A regularidade é fundamental para este tipo de atividade, por isto é importante que a constância seja definida pelo professor e comunicada as alunos. Contar para eles qual é o dia da semana em que irá ocorrer, marcar em um calendário ou quadro de rotina as datas e horários, ajuda os alunos a se organizarem no tempo e projetar idéias.
 

Diferente das situações propostas pelo professor, na oficina de percurso são os alunos que pensam nas propostas, a modalidade e materiais que precisam para concretizar suas idéias.
 

Objetivos 
A oficina de percurso é uma estratégia fundamental para a construção e desenvolvimento do processo criador. 

Ano 
1º. ao 5º. ano
 

Tempo estimado 
Atividade permanente
 

Materiais necessários 
Meios: Os meios podem ser secos e aquosos. 
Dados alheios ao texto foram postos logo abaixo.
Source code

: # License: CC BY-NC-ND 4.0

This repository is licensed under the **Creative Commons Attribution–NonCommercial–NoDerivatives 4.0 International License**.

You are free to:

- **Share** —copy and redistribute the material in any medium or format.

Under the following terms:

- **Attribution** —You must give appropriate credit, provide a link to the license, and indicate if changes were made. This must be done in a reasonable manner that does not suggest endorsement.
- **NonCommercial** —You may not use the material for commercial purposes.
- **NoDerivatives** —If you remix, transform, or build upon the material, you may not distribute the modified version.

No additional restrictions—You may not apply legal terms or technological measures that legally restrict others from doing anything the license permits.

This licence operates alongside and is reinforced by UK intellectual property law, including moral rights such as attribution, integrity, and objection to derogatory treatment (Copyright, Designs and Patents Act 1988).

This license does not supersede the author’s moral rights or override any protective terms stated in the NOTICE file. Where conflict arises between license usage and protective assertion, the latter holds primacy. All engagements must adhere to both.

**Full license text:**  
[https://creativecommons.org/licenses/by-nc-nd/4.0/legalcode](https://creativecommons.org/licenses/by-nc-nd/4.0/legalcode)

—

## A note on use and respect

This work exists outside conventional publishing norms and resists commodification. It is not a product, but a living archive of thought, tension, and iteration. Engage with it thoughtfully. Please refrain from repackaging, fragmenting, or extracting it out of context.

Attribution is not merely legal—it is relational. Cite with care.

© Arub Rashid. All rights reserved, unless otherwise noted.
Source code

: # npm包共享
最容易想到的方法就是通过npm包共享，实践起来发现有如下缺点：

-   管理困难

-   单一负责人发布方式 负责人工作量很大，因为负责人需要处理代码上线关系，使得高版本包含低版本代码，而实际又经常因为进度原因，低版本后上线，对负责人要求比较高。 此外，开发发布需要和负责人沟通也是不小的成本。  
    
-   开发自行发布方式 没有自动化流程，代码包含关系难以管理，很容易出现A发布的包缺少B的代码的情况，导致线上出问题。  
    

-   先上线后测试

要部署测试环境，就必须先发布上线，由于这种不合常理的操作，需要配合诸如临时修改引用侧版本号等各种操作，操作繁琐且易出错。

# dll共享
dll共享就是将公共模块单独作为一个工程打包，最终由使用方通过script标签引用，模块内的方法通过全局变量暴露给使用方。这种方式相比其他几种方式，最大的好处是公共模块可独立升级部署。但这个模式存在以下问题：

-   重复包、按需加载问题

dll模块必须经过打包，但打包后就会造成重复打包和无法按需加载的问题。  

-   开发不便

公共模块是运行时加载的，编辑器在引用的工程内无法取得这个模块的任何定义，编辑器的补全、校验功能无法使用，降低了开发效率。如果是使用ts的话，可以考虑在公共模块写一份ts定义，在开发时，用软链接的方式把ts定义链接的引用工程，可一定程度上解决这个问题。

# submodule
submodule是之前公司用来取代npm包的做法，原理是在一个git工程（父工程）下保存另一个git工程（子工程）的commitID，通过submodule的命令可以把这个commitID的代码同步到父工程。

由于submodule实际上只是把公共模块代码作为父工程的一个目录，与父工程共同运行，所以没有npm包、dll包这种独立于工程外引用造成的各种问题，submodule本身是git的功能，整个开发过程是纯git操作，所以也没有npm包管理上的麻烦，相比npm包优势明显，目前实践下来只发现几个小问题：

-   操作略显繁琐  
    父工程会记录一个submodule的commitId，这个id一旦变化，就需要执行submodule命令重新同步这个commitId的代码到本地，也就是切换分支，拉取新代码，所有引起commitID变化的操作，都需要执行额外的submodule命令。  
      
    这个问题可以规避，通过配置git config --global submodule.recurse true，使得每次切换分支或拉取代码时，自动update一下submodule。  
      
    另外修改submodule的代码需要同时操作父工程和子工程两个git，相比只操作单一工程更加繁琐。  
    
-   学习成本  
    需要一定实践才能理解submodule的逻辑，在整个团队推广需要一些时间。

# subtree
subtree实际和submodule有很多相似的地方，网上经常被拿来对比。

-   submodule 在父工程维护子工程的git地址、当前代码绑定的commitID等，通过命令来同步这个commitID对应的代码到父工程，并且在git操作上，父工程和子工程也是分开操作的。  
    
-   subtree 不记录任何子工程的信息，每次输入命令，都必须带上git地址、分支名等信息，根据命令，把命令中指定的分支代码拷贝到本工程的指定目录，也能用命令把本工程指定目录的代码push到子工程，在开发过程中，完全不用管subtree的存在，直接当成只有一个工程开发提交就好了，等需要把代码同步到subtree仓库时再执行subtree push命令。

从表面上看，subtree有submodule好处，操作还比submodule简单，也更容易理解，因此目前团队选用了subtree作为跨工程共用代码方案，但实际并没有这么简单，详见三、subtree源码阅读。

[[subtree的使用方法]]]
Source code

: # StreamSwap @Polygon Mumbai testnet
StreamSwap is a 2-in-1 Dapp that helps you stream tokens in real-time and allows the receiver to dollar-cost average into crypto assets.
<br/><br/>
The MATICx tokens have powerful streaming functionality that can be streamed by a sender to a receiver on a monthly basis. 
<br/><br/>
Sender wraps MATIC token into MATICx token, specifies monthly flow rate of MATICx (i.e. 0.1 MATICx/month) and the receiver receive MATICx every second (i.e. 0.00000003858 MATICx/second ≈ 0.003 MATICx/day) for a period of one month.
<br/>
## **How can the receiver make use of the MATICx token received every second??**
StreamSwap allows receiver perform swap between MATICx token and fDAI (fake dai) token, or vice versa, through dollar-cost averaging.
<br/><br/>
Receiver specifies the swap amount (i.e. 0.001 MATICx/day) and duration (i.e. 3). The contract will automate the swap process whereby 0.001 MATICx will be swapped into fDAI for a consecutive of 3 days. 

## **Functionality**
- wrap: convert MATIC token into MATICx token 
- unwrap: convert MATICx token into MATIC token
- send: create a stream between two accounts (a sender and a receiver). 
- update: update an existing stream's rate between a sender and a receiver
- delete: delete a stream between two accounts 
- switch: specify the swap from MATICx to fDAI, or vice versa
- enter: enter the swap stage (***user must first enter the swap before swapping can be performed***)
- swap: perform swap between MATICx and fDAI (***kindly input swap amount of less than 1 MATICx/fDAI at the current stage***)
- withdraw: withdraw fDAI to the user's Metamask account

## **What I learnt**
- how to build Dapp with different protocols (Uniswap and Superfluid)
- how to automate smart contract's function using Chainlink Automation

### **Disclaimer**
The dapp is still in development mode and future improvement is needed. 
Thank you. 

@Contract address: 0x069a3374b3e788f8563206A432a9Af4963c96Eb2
Secos: giz de cera, giz pastel, lápis de cor, lápis grafite, giz de lousa, caneta hidrocor. 

Aquosos: guache, anilina, nanquim, tintas de terra e outros pigmentos naturais. 

Suportes: papel (para ser utilizado como suporte e retalhos para recorte e colagem), papelão, tecido, madeira, lixa, revistas, jornais. Normalmente os suportes são retangulares, eles podem ser alterados e oferecidos em diversidade de tamanho, forma, cor, textura, gramatura. As esculturas também podem ter suportes diferentes, tais como papelão em diferentes formatos e cores, madeira, sucata. 

Para produção tridimensional: o trabalho tridimensional pode acontecer segundo dois princípios - modelagem e construção. Para a modelagem, alguns materiais possíveis são a argila, o papel, o algodão, o arame. Já para a construção a madeira e a sucata.
 

Ferramentas: pincéis, rolo, tesoura, palitos, martelo, esponjas, escova de dente, furador, grampeador, etc. 

Elementos de ligação e outros: cola, fita crepe, durex, fios, barbante, grampos de papel, prego. 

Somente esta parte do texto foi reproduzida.